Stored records
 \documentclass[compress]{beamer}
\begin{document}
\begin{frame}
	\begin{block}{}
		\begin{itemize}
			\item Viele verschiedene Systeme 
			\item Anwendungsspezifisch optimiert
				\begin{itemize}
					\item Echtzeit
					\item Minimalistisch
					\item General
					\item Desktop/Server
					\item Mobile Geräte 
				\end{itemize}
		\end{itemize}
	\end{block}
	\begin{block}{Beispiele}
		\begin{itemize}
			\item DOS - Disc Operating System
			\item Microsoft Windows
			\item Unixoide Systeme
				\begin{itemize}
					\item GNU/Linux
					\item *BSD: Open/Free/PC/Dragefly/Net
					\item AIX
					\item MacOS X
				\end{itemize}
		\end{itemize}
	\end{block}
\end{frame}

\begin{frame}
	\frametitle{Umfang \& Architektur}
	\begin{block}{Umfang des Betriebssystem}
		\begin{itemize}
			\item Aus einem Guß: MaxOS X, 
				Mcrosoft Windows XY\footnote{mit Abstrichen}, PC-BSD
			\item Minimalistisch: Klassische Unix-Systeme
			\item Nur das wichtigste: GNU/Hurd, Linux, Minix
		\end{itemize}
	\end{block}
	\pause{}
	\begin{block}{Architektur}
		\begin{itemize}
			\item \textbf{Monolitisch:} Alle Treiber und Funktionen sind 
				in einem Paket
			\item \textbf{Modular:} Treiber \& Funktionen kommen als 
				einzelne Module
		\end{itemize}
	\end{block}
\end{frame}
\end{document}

■ Your goal:
Filter the entries and keep only the lines holding "Treiber".

■ Finished exercise:
			\item \textbf{Monolitisch:} Alle Treiber und Funktionen sind 
			\item \textbf{Modular:} Treiber \& Funktionen kommen als 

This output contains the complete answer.